*** Opening of Data section ***

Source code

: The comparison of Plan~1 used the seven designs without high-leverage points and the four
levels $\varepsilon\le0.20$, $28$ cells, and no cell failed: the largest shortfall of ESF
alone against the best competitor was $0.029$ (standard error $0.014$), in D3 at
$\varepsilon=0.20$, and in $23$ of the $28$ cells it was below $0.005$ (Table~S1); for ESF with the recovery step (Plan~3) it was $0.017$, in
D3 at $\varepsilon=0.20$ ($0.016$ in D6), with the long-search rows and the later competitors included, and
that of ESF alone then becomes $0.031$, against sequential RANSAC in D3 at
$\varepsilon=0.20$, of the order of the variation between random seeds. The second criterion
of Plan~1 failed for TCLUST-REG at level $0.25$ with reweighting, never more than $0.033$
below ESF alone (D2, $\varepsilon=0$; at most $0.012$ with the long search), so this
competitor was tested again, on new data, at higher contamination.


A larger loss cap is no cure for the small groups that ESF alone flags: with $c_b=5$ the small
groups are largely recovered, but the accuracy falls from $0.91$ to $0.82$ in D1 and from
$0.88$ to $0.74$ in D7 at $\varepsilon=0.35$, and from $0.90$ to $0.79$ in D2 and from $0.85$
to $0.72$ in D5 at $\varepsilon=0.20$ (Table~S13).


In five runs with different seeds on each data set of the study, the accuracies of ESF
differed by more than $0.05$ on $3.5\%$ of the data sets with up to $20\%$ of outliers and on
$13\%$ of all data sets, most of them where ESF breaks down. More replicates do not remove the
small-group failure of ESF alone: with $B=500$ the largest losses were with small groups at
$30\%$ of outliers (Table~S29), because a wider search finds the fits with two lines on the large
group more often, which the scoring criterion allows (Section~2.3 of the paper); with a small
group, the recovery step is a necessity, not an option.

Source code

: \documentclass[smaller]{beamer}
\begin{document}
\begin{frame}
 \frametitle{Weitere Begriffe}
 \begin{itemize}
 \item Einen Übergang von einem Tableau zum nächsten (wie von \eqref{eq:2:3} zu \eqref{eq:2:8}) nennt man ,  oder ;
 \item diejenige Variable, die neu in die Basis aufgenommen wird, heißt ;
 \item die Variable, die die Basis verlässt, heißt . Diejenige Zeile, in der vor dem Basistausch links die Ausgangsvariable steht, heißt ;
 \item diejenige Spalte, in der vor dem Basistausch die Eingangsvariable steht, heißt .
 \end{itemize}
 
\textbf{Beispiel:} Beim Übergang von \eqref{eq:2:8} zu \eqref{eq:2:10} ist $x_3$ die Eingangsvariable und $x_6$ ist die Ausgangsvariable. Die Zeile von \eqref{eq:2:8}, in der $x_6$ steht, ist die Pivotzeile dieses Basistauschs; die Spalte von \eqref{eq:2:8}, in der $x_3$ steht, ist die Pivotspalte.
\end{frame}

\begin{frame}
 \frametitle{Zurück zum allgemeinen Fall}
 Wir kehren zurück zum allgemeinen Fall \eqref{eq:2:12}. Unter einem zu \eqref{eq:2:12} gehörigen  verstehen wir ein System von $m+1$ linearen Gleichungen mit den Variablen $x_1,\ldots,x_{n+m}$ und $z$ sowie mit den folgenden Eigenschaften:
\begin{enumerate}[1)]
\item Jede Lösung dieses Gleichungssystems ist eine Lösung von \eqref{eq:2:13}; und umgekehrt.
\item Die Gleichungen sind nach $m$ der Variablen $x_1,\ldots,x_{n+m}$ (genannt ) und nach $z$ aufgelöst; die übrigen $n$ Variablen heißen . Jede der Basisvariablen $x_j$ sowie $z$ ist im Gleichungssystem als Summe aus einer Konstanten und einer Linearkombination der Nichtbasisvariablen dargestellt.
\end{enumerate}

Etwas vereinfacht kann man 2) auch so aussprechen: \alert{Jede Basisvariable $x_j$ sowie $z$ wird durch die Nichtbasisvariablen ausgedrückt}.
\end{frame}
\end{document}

*** Close of Data section ***
*** Opening of Data section ***

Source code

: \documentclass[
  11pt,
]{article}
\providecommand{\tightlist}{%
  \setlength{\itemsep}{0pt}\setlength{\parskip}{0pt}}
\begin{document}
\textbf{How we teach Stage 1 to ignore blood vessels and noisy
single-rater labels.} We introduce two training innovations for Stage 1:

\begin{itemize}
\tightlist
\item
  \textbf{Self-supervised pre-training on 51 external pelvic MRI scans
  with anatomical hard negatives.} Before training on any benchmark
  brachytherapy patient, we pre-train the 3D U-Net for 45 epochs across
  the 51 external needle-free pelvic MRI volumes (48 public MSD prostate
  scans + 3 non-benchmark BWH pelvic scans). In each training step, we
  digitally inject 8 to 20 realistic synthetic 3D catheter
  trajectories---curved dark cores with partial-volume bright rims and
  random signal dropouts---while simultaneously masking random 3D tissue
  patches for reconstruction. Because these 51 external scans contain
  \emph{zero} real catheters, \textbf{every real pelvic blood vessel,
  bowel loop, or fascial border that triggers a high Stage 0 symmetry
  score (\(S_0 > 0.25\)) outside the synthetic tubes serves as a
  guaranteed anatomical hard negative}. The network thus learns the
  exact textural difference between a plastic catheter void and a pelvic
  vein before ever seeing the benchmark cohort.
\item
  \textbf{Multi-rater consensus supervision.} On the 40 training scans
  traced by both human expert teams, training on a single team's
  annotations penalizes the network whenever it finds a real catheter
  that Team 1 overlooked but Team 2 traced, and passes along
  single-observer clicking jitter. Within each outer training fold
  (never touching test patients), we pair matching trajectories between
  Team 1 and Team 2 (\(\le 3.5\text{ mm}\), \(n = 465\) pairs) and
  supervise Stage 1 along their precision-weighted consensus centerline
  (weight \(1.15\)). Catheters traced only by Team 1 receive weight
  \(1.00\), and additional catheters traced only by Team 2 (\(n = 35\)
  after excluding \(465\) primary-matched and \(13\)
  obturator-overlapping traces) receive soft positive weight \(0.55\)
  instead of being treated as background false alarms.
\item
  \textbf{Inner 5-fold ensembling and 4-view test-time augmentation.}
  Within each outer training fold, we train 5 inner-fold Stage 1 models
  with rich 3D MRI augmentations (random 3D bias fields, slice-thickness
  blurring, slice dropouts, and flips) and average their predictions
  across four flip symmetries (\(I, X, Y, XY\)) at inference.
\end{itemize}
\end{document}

*** Close of Data section ***

## Your assignment
If a line in the records has the word "ldots", copy that line.

## Result
 Wir kehren zurück zum allgemeinen Fall \eqref{eq:2:12}. Unter einem zu \eqref{eq:2:12} gehörigen  verstehen wir ein System von $m+1$ linearen Gleichungen mit den Variablen $x_1,\ldots,x_{n+m}$ und $z$ sowie mit den folgenden Eigenschaften:
\item Die Gleichungen sind nach $m$ der Variablen $x_1,\ldots,x_{n+m}$ (genannt ) und nach $z$ aufgelöst; die übrigen $n$ Variablen heißen . Jede der Basisvariablen $x_j$ sowie $z$ ist im Gleichungssystem als Summe aus einer Konstanten und einer Linearkombination der Nichtbasisvariablen dargestellt.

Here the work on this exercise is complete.